Révélations. Le Conseil d’établissement de Veolia Eau Île-de-France a examiné le 25 juillet 2014 la situation créée par l’interdiction des coupures d’eau pour impayés par la loi Brottes. Nous avons pu nous procurer le PV de cette réunion…

Sophie Vidalis-Duvert, DRH de Veolia Eau pour tout le Nord de la France, région parisienne comprise, présente la situation. « La loi Brottes est une nouvelle loi qui porte notamment sur la tarification de l’eau », note-t-elle. « La modification importante concernant les services de l’eau et de l’assainissement est inscrite dans l’article 19. L’article 19 interdit les coupures d’eau dans le cas des résidences principales. » Par rapport à la situation antérieure, « la loi interdit désormais toute coupure d’eau à un logement occupé au titre de résidence principale sans que l’abonné ait à prouver son éligibilité à une aide sociale. »

Elle mentionne cependant une « incertitude juridique » en se référant à un décret d’application antérieur (du 13 août 2008) antérieur à la loi Brottes (du 15 avril 2013) et en ignorant le décret d’application de la loi Brottes, paru le 27 février 2014 (Décret n° 2014-274 du 27 février 2014 modifiant le décret n° 2008-780 du 13 août 2008 relatif à la procédure applicable en cas d’impayés des factures d’électricité, de gaz, de chaleur et d’eau). Moyennant ce gros mensonge par omission, Veolia n’applique donc pas la loi ! «  Dans l’attente de la sortie du décret d’application de la loi, la pratique antérieure se poursuit. Ce décret pourrait être publié à la fin de l’année 2014, et il aura un certain impact sur l’activité puisque les ordres de fermeture seraient interdits. »

Elle indique que  « toutes les sociétés du secteur et les régies » font de même. Les dizaines de cas que nous avons répertorié depuis le début de notre campagne contre les coupures d’eau illégales montrent que ce n’est pas vrai. La grande majorité des coupures vient de Veolia, suivi par la Saur, puis par Suez et de petites entreprises privées. Dans le secteur public, nous avons un cas à la SPL du Ponant (qui comme son nom l’indique n’est pas une régie mais une société à capital public sur le modèle du privé) et deux cas à Noréade, qui est une régie qui couvre des dizaines de communes dans le Nord de la France et qui semble s’être éloignée de ses repères de service public. Pour le moment, nous n’avons aucun cas signalé de coupure d’eau par une régie communale. Les coupures d’eau restent pour l’essentiel une pratique du secteur privé et de Veolia en particulier.

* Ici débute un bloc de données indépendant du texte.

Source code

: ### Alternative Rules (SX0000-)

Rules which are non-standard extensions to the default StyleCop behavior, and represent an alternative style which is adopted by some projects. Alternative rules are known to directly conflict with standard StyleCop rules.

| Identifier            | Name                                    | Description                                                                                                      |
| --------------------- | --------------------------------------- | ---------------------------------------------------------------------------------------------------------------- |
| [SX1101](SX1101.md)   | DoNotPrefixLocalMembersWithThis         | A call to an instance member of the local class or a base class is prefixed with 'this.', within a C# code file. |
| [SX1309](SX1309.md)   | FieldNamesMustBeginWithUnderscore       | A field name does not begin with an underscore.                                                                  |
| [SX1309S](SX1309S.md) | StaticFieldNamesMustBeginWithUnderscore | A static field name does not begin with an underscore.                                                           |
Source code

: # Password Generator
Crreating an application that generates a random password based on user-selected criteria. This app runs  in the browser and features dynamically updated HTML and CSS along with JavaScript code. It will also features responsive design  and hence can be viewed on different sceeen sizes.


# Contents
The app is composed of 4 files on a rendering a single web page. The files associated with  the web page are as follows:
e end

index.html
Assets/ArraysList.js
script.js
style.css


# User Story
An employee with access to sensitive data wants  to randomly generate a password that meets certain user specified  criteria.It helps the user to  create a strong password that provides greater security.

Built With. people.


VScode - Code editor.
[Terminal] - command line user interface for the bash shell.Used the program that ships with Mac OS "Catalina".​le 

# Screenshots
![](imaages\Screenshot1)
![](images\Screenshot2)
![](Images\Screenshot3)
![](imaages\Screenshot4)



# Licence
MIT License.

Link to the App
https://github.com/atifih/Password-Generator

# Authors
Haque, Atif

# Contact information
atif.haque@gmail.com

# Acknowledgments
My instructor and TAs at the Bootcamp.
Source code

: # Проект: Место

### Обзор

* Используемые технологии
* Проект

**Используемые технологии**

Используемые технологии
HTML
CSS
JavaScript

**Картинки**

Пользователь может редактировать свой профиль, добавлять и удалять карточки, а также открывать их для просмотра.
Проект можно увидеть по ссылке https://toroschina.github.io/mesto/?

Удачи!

Pascal BAUDAT, secrétaire du Comité d’établissement et élu CFDT, donne une idée de l’ampleur massive de cette pratique chez Veolia : « En 2012, sur les 260 000 abonnés du Grand Lyon, 750 coupures et 2 000 lentillages ont été réalisés. » A l’échelle de notre pays, ce sont donc des milliers de coupures d’eau qui sont réalisées chaque année, et à présent en toute illégalité, par les multinationales. Ce scandale doit cesser !

Mais les coupures d’eau ne font pas l’unanimité chez Veolia, notamment du côté des salariés chargés de les mettre en œuvre. Ainsi Daniel BARBIER, délégué CFDT au CE,  déclare : « je me réjouis de l’interdiction de couper l’eau à l’avenir, même si cette disposition va à l’encontre des intérêts de l’entreprise. Par le passé, je devais réaliser 15 coupures par jour. Lorsque les abonnés sortaient pour demander des explications, je leur laissais la journée pour régulariser leur situation. 90 % de ces abonnés se rendaient en agence pour trouver une solution. Les coupures intempestives ne me semblent pas être une solution souhaitable, et peuvent contribuer au fait de perdre des contrats dans certaines communes. Il convient donc peut-être de revoir les processus dans le cadre des impayés. »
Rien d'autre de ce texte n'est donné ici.